(Data items)
▬▬▬

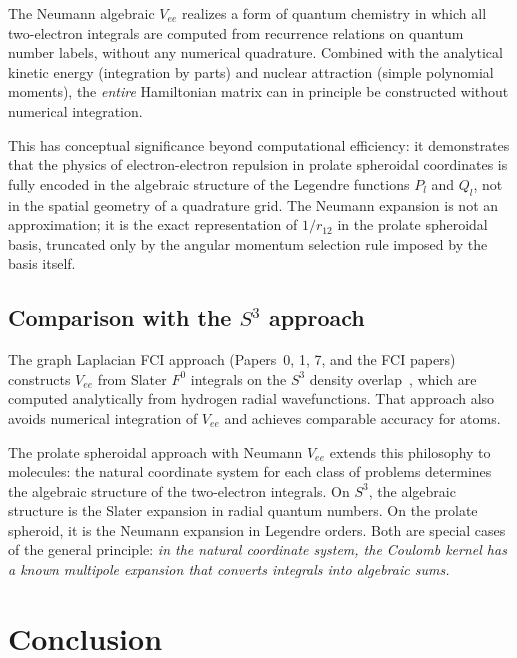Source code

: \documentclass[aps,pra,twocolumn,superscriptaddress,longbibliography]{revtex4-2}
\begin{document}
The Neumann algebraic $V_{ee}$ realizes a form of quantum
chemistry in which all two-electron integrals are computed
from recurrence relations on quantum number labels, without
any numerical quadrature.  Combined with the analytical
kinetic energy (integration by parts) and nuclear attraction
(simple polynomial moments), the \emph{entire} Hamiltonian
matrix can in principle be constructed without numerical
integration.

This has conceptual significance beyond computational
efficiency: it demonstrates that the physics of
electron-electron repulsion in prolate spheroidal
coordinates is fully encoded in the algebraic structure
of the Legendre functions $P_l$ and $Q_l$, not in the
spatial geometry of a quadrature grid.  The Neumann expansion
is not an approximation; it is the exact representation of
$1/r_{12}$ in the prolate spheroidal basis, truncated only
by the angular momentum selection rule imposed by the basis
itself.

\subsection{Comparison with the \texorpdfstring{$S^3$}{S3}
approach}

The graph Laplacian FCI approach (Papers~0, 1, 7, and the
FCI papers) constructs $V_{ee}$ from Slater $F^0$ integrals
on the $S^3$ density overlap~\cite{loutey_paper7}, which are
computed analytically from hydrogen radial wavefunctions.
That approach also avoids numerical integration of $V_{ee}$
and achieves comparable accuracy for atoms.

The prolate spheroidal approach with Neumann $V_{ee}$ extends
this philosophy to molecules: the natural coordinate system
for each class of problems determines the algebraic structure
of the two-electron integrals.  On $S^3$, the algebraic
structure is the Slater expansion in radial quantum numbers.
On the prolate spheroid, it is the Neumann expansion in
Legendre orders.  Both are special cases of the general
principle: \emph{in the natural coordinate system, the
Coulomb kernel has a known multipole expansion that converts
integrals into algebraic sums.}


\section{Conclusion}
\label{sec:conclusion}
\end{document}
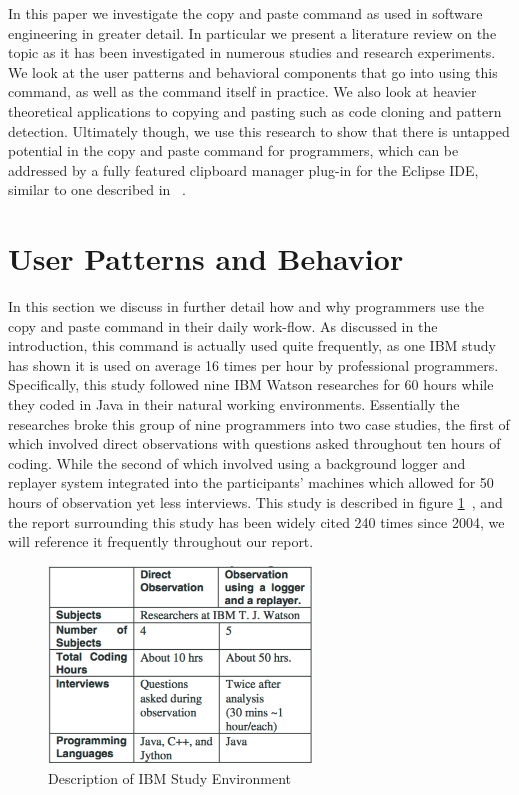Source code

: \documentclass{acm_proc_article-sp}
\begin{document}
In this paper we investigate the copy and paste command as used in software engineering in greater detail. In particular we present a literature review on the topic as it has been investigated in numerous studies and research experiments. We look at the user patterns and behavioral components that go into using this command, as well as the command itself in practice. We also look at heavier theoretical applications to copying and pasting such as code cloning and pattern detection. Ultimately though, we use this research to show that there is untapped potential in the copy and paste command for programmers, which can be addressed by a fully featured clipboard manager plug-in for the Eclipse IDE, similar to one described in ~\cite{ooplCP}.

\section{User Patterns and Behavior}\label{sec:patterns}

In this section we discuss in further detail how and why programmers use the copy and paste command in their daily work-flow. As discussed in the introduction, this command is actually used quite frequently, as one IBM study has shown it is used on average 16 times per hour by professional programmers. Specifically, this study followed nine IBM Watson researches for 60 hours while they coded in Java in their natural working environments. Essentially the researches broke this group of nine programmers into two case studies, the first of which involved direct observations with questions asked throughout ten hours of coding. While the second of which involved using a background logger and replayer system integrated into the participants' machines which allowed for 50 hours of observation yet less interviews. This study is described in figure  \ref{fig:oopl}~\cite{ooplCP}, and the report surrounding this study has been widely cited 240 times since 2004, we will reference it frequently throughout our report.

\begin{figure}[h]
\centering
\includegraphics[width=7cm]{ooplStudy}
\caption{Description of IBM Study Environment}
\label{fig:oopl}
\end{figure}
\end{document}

▬▬▬

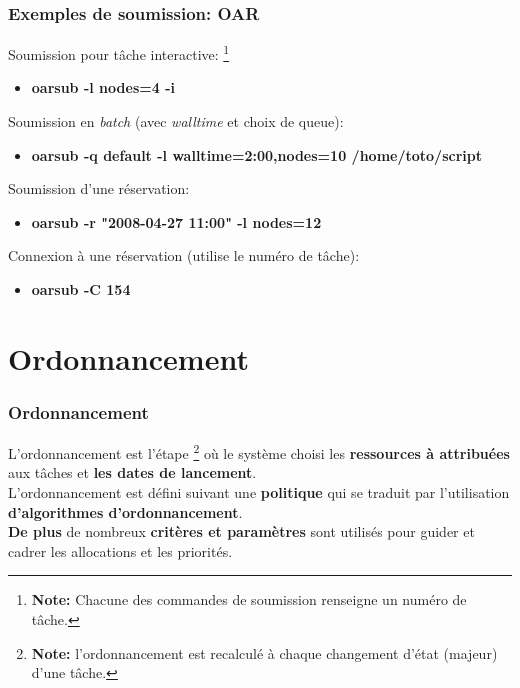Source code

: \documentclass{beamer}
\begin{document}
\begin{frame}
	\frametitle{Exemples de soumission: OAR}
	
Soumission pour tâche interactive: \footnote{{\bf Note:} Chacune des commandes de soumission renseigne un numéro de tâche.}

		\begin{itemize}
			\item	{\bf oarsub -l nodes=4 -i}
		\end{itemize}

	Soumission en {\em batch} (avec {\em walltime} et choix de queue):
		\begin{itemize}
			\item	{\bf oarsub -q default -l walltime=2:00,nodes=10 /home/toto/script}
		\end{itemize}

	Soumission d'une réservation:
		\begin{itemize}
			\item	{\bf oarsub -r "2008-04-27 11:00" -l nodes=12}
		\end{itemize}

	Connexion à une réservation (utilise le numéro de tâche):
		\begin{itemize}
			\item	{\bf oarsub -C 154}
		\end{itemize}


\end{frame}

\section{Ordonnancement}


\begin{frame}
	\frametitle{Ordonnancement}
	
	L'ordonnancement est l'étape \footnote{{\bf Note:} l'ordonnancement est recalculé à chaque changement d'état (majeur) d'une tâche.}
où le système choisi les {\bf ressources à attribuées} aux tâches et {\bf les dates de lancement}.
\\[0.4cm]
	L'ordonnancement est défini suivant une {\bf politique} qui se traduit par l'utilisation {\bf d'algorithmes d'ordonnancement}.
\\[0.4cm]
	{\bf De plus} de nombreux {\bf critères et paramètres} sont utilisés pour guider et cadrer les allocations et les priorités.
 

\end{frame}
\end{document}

▬▬▬

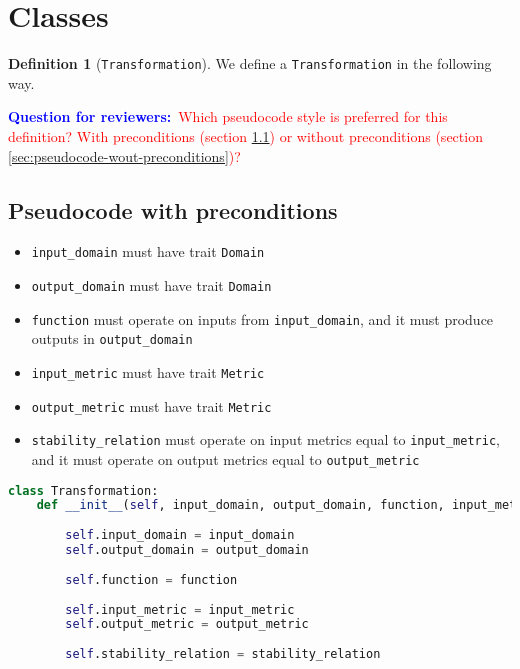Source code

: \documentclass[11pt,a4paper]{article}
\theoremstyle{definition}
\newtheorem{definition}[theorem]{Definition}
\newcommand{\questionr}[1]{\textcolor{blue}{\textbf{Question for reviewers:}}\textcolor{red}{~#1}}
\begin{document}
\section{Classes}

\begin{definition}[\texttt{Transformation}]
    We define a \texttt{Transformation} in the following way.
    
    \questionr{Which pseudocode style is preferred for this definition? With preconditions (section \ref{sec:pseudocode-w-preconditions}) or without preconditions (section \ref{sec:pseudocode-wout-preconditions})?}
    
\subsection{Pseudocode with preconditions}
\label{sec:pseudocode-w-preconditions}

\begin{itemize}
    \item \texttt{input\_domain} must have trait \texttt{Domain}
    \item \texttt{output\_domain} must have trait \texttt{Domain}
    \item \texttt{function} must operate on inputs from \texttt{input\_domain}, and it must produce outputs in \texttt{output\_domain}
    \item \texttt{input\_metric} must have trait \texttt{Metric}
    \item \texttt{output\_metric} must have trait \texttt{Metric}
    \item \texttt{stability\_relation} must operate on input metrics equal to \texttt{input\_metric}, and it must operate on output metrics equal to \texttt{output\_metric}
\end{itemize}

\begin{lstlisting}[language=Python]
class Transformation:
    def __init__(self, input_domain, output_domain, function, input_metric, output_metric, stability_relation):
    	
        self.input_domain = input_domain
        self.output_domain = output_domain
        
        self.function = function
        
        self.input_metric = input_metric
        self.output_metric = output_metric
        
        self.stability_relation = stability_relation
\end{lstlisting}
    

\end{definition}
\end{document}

▬▬▬

◆ INSTRUCTIONS TO FOLLOW ◆
Copy out only the lines above from the one with "spatial geometry of" to the one with "FCI papers) constructs", inclusive, exactly as they stand.

◆ EXERCISE RESPONSE ◆
spatial geometry of a quadrature grid.  The Neumann expansion
is not an approximation; it is the exact representation of
$1/r_{12}$ in the prolate spheroidal basis, truncated only
by the angular momentum selection rule imposed by the basis
itself.

\subsection{Comparison with the \texorpdfstring{$S^3$}{S3}
approach}

The graph Laplacian FCI approach (Papers~0, 1, 7, and the
FCI papers) constructs $V_{ee}$ from Slater $F^0$ integrals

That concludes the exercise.